● AIM OF THE EXERCISE
Gather every line from the entries below that includes "linear".

● MATERIAL FOR THIS TASK
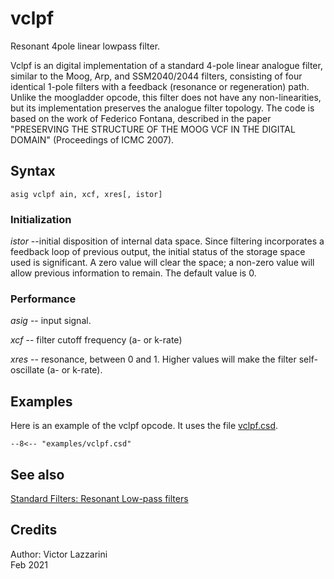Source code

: <!--
id:vclpf
category:Signal Modifiers:Standard Filters:Resonant
-->
# vclpf
Resonant 4pole linear lowpass filter.

Vclpf is an digital implementation of a standard 4-pole linear analogue filter, similar to the Moog, Arp, and SSM2040/2044 filters, consisting of four identical 1-pole filters with a feedback (resonance or regeneration) path. Unlike the moogladder opcode, this filter does not have any non-linearities, but its implementation preserves the analogue filter topology. The code is based on the work of Federico Fontana, described in the paper "PRESERVING THE STRUCTURE OF THE MOOG VCF IN THE DIGITAL DOMAIN" (Proceedings of ICMC 2007).

## Syntax
``` csound-orc
asig vclpf ain, xcf, xres[, istor]
```

### Initialization

_istor_ --initial disposition of internal data space. Since filtering incorporates a feedback loop of previous output, the initial status of the storage space used is significant.  A zero value will clear the space; a non-zero value will allow previous information to remain. The default value is 0.

### Performance

_asig_ -- input signal.

_xcf_ -- filter cutoff frequency (a- or k-rate)

_xres_ -- resonance, between 0 and 1. Higher values will make the filter self-oscillate (a- or k-rate).

## Examples

Here is an example of the vclpf opcode. It uses the file [vclpf.csd](../../examples/vclpf.csd).

``` csound-csd title="Example of the vclpf opcode." linenums="1"
--8<-- "examples/vclpf.csd"
```

## See also

[Standard Filters: Resonant Low-pass filters](../../sigmod/standard)

## Credits

Author: Victor Lazzarini<br>
Feb 2021<br>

● RESPONSE TO THIS TASK
Resonant 4pole linear lowpass filter.
Vclpf is an digital implementation of a standard 4-pole linear analogue filter, similar to the Moog, Arp, and SSM2040/2044 filters, consisting of four identical 1-pole filters with a feedback (resonance or regeneration) path. Unlike the moogladder opcode, this filter does not have any non-linearities, but its implementation preserves the analogue filter topology. The code is based on the work of Federico Fontana, described in the paper "PRESERVING THE STRUCTURE OF THE MOOG VCF IN THE DIGITAL DOMAIN" (Proceedings of ICMC 2007).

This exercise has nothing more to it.